(Saved entries)
+++
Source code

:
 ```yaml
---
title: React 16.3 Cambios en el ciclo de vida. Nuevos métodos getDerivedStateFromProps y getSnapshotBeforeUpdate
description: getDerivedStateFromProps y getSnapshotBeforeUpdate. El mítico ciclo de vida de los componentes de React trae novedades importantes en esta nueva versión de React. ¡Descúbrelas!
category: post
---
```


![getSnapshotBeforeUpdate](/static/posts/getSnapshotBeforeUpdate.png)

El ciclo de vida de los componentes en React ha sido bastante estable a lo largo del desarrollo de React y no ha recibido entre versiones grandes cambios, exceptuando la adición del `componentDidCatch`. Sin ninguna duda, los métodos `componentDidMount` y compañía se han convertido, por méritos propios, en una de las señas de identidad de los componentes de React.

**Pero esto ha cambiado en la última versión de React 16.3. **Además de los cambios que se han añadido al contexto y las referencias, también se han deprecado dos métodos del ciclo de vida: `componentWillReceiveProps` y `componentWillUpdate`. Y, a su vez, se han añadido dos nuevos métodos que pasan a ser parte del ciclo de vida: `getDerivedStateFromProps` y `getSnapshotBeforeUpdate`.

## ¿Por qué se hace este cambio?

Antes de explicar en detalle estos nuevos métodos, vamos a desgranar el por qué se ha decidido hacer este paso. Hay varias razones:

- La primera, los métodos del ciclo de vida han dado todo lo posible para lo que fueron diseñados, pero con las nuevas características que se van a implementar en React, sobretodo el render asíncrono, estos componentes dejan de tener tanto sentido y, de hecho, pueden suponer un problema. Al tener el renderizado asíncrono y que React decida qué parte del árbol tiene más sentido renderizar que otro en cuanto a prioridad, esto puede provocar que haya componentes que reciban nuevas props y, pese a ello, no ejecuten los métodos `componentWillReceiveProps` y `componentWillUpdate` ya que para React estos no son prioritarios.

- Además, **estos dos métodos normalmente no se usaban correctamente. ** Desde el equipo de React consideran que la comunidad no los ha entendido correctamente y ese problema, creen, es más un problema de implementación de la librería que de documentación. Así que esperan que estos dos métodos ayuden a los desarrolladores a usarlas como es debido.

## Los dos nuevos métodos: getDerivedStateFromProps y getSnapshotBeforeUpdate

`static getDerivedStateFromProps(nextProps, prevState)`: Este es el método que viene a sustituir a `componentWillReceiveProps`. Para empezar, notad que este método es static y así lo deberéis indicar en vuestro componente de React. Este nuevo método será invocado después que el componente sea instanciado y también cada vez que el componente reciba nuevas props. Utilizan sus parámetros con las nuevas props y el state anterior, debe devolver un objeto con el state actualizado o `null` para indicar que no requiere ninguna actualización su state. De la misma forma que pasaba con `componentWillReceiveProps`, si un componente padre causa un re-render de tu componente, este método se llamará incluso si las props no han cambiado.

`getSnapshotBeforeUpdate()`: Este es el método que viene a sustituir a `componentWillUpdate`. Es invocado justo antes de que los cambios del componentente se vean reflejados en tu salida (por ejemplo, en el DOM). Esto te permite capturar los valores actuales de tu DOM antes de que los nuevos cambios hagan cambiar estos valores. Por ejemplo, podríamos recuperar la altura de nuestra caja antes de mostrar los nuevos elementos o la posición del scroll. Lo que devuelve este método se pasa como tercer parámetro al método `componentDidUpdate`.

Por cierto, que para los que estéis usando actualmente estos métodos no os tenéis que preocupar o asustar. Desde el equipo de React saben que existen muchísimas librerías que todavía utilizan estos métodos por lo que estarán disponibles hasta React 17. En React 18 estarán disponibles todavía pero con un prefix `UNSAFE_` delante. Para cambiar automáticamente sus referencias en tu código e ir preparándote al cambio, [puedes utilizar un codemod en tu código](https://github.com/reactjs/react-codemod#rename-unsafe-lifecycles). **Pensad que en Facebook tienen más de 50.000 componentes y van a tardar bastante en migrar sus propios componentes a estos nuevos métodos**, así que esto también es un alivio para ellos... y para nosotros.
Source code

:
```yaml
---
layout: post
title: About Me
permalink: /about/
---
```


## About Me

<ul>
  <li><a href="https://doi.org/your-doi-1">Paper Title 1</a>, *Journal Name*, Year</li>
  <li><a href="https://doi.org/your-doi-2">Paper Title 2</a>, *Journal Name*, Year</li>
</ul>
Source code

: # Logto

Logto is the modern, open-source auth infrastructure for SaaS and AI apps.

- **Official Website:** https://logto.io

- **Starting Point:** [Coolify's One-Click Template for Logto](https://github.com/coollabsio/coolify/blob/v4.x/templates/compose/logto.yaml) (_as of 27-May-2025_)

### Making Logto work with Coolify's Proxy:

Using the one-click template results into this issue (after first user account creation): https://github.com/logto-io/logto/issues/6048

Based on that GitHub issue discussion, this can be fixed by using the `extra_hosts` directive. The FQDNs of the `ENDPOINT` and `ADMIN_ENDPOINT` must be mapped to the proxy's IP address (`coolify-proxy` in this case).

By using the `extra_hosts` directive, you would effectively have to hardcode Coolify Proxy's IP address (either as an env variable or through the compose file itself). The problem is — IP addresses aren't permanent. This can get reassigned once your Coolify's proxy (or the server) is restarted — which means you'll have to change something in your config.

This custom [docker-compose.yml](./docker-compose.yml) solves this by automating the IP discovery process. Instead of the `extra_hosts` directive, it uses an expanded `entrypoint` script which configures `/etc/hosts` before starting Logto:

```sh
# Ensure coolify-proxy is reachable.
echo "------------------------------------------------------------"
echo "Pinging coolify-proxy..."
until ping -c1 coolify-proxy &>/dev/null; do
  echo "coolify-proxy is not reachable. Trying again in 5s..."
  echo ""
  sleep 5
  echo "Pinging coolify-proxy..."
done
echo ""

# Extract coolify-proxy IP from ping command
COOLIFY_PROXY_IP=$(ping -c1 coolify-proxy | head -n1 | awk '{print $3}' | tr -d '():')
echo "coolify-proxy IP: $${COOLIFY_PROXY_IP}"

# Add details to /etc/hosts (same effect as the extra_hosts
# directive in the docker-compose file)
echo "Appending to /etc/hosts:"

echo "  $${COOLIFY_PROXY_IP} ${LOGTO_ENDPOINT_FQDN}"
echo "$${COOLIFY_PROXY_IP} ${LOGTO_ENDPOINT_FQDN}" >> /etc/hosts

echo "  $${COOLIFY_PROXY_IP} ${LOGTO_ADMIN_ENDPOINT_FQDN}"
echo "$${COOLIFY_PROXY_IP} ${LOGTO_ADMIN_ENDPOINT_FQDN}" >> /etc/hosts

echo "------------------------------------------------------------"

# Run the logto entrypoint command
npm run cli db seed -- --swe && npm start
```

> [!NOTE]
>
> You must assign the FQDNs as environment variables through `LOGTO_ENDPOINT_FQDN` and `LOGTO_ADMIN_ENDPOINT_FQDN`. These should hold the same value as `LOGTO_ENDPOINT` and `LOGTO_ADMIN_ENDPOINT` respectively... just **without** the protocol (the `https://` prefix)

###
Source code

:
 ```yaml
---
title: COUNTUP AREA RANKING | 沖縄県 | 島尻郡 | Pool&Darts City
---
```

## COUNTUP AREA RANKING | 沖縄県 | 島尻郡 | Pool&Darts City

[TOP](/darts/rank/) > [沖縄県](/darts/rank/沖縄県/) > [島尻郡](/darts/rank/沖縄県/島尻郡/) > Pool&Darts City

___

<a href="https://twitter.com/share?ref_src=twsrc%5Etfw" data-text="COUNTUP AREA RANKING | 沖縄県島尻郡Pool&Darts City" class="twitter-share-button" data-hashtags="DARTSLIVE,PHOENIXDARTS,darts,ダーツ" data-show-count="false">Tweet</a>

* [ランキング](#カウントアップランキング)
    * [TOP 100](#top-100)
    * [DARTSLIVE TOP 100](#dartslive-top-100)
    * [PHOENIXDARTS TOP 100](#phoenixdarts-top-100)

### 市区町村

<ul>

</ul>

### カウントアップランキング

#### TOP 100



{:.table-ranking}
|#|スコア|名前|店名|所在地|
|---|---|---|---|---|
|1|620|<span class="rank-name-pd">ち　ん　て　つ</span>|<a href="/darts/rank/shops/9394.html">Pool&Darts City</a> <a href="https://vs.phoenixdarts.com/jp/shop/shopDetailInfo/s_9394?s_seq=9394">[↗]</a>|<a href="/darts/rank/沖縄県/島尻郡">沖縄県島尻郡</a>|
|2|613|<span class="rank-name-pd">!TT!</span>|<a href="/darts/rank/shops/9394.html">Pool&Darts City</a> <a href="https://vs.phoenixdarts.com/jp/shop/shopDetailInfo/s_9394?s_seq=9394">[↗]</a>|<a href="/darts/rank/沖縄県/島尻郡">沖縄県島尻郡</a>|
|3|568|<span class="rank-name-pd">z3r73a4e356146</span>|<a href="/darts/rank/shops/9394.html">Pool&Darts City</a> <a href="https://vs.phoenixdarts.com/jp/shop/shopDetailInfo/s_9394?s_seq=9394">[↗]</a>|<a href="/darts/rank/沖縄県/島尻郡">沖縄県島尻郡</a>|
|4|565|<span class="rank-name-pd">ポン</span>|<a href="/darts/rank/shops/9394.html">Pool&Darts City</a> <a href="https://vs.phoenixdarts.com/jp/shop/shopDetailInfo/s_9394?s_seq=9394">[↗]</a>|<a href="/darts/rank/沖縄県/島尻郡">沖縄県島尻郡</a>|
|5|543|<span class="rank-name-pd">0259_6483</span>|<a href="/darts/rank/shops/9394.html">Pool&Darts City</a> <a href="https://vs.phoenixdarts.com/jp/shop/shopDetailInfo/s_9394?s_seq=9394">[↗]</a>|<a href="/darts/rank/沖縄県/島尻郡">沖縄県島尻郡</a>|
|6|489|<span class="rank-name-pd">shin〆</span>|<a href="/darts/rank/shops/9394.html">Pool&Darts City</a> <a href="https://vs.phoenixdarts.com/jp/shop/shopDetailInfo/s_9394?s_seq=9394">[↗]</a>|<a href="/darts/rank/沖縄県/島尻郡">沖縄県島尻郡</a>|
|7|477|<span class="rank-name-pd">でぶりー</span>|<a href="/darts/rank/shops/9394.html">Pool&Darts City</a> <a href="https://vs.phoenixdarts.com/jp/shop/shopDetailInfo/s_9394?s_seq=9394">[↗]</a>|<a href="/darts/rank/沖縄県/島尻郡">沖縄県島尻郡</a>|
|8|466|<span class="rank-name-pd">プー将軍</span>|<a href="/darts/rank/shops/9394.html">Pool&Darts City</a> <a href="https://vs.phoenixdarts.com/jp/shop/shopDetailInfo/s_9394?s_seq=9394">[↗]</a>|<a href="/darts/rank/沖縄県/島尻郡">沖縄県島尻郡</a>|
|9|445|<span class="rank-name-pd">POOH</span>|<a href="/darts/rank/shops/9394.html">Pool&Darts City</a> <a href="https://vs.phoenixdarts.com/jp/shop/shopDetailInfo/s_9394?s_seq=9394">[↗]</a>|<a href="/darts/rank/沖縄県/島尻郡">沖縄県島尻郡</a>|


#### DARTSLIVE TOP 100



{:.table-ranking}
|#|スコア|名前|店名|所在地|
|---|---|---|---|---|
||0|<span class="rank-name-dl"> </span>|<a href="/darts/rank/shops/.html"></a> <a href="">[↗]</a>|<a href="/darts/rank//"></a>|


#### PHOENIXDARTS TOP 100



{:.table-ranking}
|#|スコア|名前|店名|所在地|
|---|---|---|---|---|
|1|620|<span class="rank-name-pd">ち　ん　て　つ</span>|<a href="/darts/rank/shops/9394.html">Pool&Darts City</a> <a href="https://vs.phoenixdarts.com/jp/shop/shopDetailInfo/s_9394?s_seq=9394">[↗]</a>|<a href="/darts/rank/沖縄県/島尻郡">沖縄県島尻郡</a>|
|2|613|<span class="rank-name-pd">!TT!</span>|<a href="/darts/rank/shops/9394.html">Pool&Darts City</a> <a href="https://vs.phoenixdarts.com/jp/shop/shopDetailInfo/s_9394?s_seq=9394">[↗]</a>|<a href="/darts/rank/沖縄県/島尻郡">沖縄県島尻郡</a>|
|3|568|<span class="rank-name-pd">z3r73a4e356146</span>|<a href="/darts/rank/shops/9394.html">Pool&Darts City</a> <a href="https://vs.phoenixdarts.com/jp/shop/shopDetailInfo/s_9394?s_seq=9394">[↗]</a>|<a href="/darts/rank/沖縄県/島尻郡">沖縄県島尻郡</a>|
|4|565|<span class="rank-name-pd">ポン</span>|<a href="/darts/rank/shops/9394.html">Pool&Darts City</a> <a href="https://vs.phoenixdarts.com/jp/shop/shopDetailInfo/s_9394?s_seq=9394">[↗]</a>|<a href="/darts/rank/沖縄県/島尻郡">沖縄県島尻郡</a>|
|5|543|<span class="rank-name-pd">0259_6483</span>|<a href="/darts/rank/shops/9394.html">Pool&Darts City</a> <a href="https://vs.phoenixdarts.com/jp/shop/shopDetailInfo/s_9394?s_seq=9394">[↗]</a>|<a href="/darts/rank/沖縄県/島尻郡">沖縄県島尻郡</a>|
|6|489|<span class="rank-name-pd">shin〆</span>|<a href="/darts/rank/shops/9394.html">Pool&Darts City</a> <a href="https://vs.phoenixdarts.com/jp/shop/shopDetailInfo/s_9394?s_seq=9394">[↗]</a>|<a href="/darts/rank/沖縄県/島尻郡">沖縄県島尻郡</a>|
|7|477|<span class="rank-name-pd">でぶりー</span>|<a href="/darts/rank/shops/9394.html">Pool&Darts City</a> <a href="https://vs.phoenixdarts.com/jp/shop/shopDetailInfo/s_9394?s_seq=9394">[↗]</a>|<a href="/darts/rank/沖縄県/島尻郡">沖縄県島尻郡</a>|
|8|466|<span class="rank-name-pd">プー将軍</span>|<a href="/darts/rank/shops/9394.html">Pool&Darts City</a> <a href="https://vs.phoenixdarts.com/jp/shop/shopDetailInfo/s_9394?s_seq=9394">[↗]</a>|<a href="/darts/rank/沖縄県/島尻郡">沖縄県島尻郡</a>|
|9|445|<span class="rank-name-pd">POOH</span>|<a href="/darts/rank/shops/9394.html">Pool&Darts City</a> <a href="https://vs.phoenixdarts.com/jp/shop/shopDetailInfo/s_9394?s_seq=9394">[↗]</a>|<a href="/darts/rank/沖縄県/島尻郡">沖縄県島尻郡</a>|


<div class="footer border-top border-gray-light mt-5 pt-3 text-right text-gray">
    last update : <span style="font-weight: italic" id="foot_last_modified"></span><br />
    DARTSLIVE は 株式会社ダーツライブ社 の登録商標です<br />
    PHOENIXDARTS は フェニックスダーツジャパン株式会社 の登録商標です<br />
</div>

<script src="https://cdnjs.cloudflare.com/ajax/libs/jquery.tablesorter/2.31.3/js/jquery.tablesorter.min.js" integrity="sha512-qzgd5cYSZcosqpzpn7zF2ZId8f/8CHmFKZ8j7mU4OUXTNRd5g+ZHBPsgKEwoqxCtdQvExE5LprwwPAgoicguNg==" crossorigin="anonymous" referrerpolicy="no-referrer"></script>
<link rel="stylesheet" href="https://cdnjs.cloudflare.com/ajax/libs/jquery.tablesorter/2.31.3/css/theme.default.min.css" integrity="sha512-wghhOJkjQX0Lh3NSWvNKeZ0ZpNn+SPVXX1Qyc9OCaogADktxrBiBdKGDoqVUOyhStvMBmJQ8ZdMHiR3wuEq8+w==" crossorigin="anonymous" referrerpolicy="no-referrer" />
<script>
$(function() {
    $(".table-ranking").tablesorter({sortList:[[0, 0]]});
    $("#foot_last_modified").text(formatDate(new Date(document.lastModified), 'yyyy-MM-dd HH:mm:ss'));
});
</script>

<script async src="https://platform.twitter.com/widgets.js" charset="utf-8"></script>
+++
Exercise objective:
From the data above, work out how many lines hold "command". Answer with the number alone.

Result:
2